We included 184 pediatric patients who underwent cochlear implantation through the posterior tympanotomy approach. The correlation was attempted between 8 radiological features in the preoperative high-resolution computed tomography scan and intraoperative surgical difficulty.
Posterior tympanotomy was straightforward in 136 (73.9%) patients. In contrast, it was challenging in 48 (26.1%) patients. The facial recess was aerated in 74.5% of patients. The mean (SD) posterior tympanotomy depth was 3.98 (0.867) mm. The mean (SD) chorda-facial angle was 27.67° (3.406°). The mean (SD) chorda-facial to stylomastoid length was 3.898 (0.6304) mm. The mean (SD) facial nerve second genu angle was 94.54° (6.631)°. Deep-unaerated facial recess wall was associated with the most difficulty. There was a statistically significant difference in the unchallenging and challenging posterior tympanotomy groups regarding the surgical duration ( < .0001).
According to this analytic study, the chorda-facial angle, the facial recess aeration, and the chorda-facial to stylomastoid length were respectively the strongest preoperative radiological predictors of the surgical difficulty of posterior tympanotomy during cochlear implantation. Chorda-facial angle <25.5° was associated with difficult posterior tympanotomy. The oblique parasagittal cut was essential for the radiological analysis of the facial recess.
我们分析了面神经隐窝的多个影像学特征,并与术中发现相关联,以突出预测鼓室后径路植入术难度的最可靠指标。
回顾性观察性队列研究。
在三级转诊机构进行的多中心研究。
我们纳入了 184 例行后路鼓室切开术的儿童患者。尝试在术前高分辨率 CT 扫描中寻找 8 个影像学特征与术中手术难度之间的相关性。
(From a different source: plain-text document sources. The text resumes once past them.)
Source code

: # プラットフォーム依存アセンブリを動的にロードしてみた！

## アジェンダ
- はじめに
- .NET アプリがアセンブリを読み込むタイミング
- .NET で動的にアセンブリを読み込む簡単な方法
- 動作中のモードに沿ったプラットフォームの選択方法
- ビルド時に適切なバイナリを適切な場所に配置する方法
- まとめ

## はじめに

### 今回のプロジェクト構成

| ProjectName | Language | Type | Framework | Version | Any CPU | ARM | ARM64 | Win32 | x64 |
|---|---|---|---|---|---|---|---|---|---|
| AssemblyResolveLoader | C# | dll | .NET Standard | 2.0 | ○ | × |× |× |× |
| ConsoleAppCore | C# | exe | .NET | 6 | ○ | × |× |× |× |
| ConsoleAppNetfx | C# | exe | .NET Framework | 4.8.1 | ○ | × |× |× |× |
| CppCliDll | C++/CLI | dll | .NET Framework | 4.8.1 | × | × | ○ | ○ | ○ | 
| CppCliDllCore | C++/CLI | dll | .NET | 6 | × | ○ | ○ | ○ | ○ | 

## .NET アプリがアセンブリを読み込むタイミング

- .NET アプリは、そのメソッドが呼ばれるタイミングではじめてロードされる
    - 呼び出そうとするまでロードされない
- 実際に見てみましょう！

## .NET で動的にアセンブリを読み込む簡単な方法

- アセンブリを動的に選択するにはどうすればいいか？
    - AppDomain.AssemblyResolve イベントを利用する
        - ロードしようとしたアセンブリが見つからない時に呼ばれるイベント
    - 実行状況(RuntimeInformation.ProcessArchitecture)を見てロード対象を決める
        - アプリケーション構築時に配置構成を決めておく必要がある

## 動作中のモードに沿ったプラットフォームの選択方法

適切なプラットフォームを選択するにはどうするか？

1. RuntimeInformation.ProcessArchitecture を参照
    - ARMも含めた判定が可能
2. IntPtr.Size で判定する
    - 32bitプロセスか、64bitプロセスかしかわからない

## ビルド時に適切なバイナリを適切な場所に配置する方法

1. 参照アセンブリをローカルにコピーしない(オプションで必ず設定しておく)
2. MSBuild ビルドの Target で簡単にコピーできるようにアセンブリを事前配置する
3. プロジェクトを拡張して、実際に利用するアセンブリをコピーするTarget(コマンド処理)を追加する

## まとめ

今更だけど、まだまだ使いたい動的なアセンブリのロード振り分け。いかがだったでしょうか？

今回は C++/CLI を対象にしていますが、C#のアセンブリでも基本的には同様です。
136 例(73.9%)患者的后路鼓室切开术较为顺利,而 48 例(26.1%)患者的手术难度较大。74.5%的患者面神经隐窝充气,后路鼓室切开术的平均(SD)深度为 3.98(0.867)mm,鼓索-面神经夹角的平均(SD)为 27.67°(3.406°),鼓索-茎乳孔长度的平均(SD)为 3.898(0.6304)mm,面神经第二膝部角的平均(SD)为 94.54°(6.631)°。面神经隐窝深壁未充气与手术难度最大相关。在无挑战和有挑战的后路鼓室切开术组之间,手术持续时间存在统计学差异(<0.0001)。
根据这项分析性研究,鼓索-面神经夹角、面神经隐窝充气以及鼓索-茎乳孔长度分别是预测后路鼓室切开术在人工耳蜗植入术中手术难度的最强术前影像学指标。鼓索-面神经夹角<25.5°与后路鼓室切开术难度大相关。斜矢状位切面对面神经隐窝的影像学分析很重要。